My daily security run output from Storage1 and Storage2 have come back and they are showing a networking issue being unable to connect to the iSCSI interfaces of ESXi-03, which is where the virtual machine that is being migrated lives.
Storage1 security run output:
Code:
storage1.brewerscience.com kernel log messages: mps0: SAS Address for SATA device = d2644339d9cac06d mps0: SAS Address from SATA device = d2644339d9cac06d mps1: SAS Address for SATA device = d2644438d8cbbe71 mps1: SAS Address from SATA device = d2644438d8cbbe71 mps1: SAS Address for SATA device = d2644334dcc9bd74 mps1: SAS Address from SATA device = d2644334dcc9bd74 mps0: SAS Address for SATA device = d2644337d9c3ba75 mps0: SAS Address from SATA device = d2644337d9c3ba75 mps1: SAS Address for SATA device = d2644334dec9ba71 mps1: SAS Address from SATA device = d2644334dec9ba71 mps2: SAS Address for SATA device = d2625d44fbc4da92 mps1: SAS Address for SATA device = d2644334dbc5b96f mps2: SAS Address from SATA device = d2625d44fbc4da92 mps1: SAS Address from SATA device = d2644334dbc5b96f mps1: SAS Address for SATA device = d2644537ddcbb875 mps1: SAS Address from SATA device = d2644537ddcbb875 mps1: SAS Address for SATA device = d2644534dbc6ba74 mps2: SAS Address for SATA device = d2645148ede2e08f mps1: SAS Address from SATA device = d2644534dbc6ba74 mps2: SAS Address from SATA device = d2645148ede2e08f mps1: SAS Address for SATA device = d2625d3cf8e7b791 mps1: SAS Address from SATA device = d2625d3cf8e7b791 mps1: SAS Address for SATA device = d269634e02bcdf89 mps2: SAS Address for SATA device = d2625d33d8e5d26f mps1: SAS Address from SATA device = d269634e02bcdf89 mps2: SAS Address from SATA device = d2625d33d8e5d26f SMP: AP CPU #6 Launched! SMP: AP CPU #3 Launched! SMP: AP CPU #7 Launched! Timecounter "TSC-low" frequency 1750034246 Hz quality 1000 vboxdrv: fAsync=0 offMin=0x2cd offMax=0x1016 pid 3990 (sssd_be), uid 0: exited on signal 6 (core dumped) pid 4027 (sssd_be), uid 0: exited on signal 6 (core dumped) WARNING: 10.0.4.51 (iqn.1998-01.com.vmware:esxi-03-263b589c): no ping reply (NOP-Out) after 5 seconds; dropping connection WARNING: 10.0.3.51 (iqn.1998-01.com.vmware:esxi-03-263b589c): no ping reply (NOP-Out) after 5 seconds; dropping connection pid 4437 (sssd_be), uid 0: exited on signal 6 (core dumped) pid 5121 (sssd_be), uid 0: exited on signal 6 (core dumped) pid 3451 (syslog-ng), uid 0: exited on signal 6 (core dumped) -- End of security output --
Notice the no ping reply dropping connection errors.
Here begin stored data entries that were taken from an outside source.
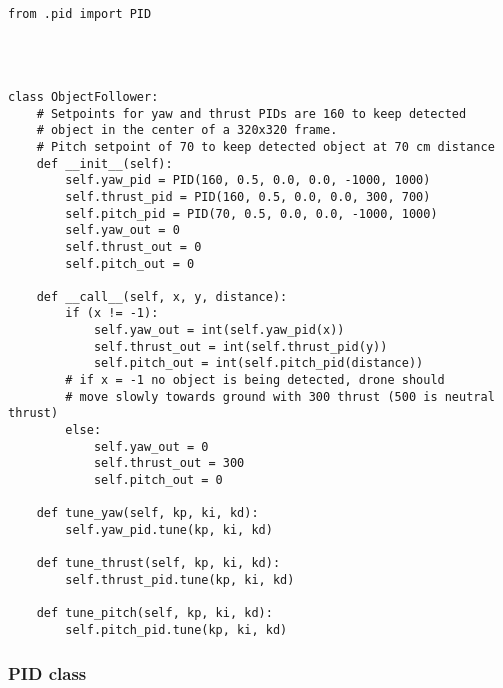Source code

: \begin{lstlisting}[language=PythonPlus, basicstyle=\tiny,]

from .pid import PID




class ObjectFollower:
    # Setpoints for yaw and thrust PIDs are 160 to keep detected
    # object in the center of a 320x320 frame.
    # Pitch setpoint of 70 to keep detected object at 70 cm distance
    def __init__(self):
        self.yaw_pid = PID(160, 0.5, 0.0, 0.0, -1000, 1000)
        self.thrust_pid = PID(160, 0.5, 0.0, 0.0, 300, 700)
        self.pitch_pid = PID(70, 0.5, 0.0, 0.0, -1000, 1000)
        self.yaw_out = 0
        self.thrust_out = 0
        self.pitch_out = 0

    def __call__(self, x, y, distance):
        if (x != -1):
            self.yaw_out = int(self.yaw_pid(x))
            self.thrust_out = int(self.thrust_pid(y))
            self.pitch_out = int(self.pitch_pid(distance))
        # if x = -1 no object is being detected, drone should
        # move slowly towards ground with 300 thrust (500 is neutral thrust)
        else:
            self.yaw_out = 0
            self.thrust_out = 300
            self.pitch_out = 0

    def tune_yaw(self, kp, ki, kd):
        self.yaw_pid.tune(kp, ki, kd)

    def tune_thrust(self, kp, ki, kd):
        self.thrust_pid.tune(kp, ki, kd)

    def tune_pitch(self, kp, ki, kd):
        self.pitch_pid.tune(kp, ki, kd)

\end{lstlisting}

\subsubsection{PID class}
Storage2 security run output:
Code:
storage2.brewerscience.com kernel log messages: WARNING: 10.0.4.51 (iqn.1998-01.com.vmware:esxi-03-263b589c): no ping reply (NOP-Out) after 5 seconds; dropping connection -- End of security output --
Looking at the logs of Storage1, it appears as if the box rebooted itself! /var/log/messages here: http://pastebin.com/hYVkqJDa
Anyone seen anything like this before? I see the ctl_datamove errors but those are hours before the reboot. Nagios monitoring reports that Storage1 went offline at exactly 11:59PM CST, and the dmesg log corroborates that when we start seeing boot messages at Jan 27 00:04:52.
Is there another logfile I can look in to see what was happening right before the machine rebooted? Anywhere else I should be looking? Guidance on debug logging would be great too if I knew what to enable I can reproduce the problem and see if the logs contain more.